— EXERCISE BRIEF —
Find where "Entity integrity states" appears in the entries below. That line and all lines after it, through the last, are to be duplicated exactly, with nothing else.

— RECORDS FOR THIS EXERCISE —
=====
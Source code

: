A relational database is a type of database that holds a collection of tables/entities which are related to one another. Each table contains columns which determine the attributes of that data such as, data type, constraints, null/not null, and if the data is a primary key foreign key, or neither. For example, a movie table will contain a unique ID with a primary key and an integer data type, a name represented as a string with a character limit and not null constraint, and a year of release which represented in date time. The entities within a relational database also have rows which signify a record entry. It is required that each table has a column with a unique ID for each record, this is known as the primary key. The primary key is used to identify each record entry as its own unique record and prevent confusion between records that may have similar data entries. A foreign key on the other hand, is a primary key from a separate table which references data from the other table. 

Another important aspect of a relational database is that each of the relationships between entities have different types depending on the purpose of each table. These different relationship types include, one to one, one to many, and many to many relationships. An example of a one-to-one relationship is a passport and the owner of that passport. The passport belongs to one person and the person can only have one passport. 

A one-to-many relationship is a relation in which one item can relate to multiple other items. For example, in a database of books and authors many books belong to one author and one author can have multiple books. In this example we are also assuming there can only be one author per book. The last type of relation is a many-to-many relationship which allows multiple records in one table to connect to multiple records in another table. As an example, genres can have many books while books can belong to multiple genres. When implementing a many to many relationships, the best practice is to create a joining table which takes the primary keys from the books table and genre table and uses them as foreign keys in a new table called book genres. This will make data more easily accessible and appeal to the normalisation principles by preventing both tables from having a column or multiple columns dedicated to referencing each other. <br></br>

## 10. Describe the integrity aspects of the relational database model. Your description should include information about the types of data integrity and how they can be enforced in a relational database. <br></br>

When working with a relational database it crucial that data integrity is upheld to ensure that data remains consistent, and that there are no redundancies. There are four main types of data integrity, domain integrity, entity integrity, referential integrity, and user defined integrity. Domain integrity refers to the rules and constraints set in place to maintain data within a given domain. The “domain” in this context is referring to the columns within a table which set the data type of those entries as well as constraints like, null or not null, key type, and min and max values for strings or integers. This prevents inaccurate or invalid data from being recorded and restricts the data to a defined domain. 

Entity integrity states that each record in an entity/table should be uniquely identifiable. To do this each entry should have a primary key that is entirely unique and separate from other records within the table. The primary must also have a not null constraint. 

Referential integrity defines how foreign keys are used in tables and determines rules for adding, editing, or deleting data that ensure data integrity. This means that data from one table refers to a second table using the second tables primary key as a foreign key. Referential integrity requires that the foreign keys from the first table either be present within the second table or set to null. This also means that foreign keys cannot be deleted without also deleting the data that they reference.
=====
— FINISHED EXERCISE —
Entity integrity states that each record in an entity/table should be uniquely identifiable. To do this each entry should have a primary key that is entirely unique and separate from other records within the table. The primary must also have a not null constraint. 

Referential integrity defines how foreign keys are used in tables and determines rules for adding, editing, or deleting data that ensure data integrity. This means that data from one table refers to a second table using the second tables primary key as a foreign key. Referential integrity requires that the foreign keys from the first table either be present within the second table or set to null. This also means that foreign keys cannot be deleted without also deleting the data that they reference.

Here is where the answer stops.